The Exchange notes that the Vertical Spread Protections, Butterfly
Spread Protections and BOX Spread Protections all have the same
expirations unlike a Complex Order that includes at least one P.M.-
settled leg and at least one A.M.-settled leg. The Exchange also notes
that the System considers a Calendar Spread to have all legs in the
same product, unlike a Complex Order that includes at least one P.M.-
settled leg and at least one A.M.-settled leg. A Complex Order that
includes at least one P.M.-settled leg and at least one A.M.-settled
leg would still be subject to the price limits for Complex Orders in
Options 3, Section 16(a) and the price protections in Options 3,
Section 16(c), namely the Complex Order Price Protection, Size
Limitation and Price Level Protection.
---------------------------------------------------------------------------
\121\ The a.m. expiration and p.m. expiration would have
different settlement days.
---------------------------------------------------------------------------
The Exchange proposes to adopt Other Price Protections in proposed
Options 3, Section 16(c) which apply to Complex Orders which are
identical to price protections at ISE and MRX Options 3, Section 16(c).

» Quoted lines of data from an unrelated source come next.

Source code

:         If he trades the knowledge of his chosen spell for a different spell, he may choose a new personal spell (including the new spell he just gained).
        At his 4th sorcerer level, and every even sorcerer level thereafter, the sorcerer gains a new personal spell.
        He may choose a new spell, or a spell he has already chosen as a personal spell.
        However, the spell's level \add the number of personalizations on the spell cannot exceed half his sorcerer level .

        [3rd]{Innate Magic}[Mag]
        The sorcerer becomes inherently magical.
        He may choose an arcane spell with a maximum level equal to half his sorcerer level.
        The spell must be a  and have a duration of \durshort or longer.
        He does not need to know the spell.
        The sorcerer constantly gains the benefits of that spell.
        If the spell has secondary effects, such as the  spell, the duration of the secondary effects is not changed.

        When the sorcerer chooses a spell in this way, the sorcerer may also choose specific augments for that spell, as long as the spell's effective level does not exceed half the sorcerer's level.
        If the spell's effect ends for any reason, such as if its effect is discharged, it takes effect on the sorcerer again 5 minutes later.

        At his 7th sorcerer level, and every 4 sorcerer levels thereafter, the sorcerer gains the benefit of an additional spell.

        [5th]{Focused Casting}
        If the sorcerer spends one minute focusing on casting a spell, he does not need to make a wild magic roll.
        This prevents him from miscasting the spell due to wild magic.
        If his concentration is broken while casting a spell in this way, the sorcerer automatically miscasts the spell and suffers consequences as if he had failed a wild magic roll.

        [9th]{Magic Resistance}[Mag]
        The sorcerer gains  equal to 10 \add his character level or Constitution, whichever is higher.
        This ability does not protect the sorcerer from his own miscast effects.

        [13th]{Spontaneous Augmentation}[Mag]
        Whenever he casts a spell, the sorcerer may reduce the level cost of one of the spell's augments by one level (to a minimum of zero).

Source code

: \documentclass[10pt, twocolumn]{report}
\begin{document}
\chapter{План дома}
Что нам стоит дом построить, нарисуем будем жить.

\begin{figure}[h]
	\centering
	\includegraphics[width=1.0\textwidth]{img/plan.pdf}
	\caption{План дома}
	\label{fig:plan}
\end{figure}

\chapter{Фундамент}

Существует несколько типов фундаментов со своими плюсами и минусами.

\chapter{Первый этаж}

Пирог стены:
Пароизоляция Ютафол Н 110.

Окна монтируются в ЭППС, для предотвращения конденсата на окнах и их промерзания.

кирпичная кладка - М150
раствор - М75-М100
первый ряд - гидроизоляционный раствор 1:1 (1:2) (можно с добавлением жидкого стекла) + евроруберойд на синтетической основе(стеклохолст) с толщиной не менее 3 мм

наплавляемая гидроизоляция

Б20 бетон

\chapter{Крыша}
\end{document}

The Exchange proposes to adopt a new Complex Order
[[Page 16752]]
Price Protection in proposed Options 3, Section 16(c)(1). This Complex
Order Price Protection will put a limit on the amount by which the net
price of an incoming Limit Complex Order to buy may exceed the net
price available from the individual options series on the Exchange and
the national best bid or offer for any stock leg, and by which the net
price of an incoming Limit Complex Order to sell may be below the net
price available from the individual options series on the Exchange and
the national best bid or offer for any stock leg. Limit Complex Orders
that exceed the pricing limit are rejected. The limit is established by
the Exchange from time-to-time for Limit Complex Orders to buy (sell)
as the net price available from the individual options series on the
Exchange and the national best bid or offer for any stock leg plus
(minus) the greater of: (i) an absolute amount not to exceed $2.00, or
(ii) a percentage of the net price available from the individual
options series on the Exchange and the national best bid or offer for
any stock leg not to exceed 10%.\122\
---------------------------------------------------------------------------
\122\ See proposed Options 3, Section 16(c)(1).
---------------------------------------------------------------------------
The Exchange proposes to adopt a new Size Limitation protection in
proposed Options 3, Section 16(c)(2) which is identical to ISE and MRX
Options 3, Section 16(c)(2). The Size Limitation protection will place
a limit on the number of contracts (and shares in the case of a Stock-
Option Strategy or Stock-Complex Strategy) any single leg of an
incoming Complex Order may specify. Orders that exceed the maximum
number of contracts (or shares) are rejected. The maximum number of
contracts (or shares), which shall not be less than 10,000 (or 100,000
shares), is established by the Exchange from time-to-time.\123\
---------------------------------------------------------------------------
\123\ See proposed Options 3, Section 16(c)(2).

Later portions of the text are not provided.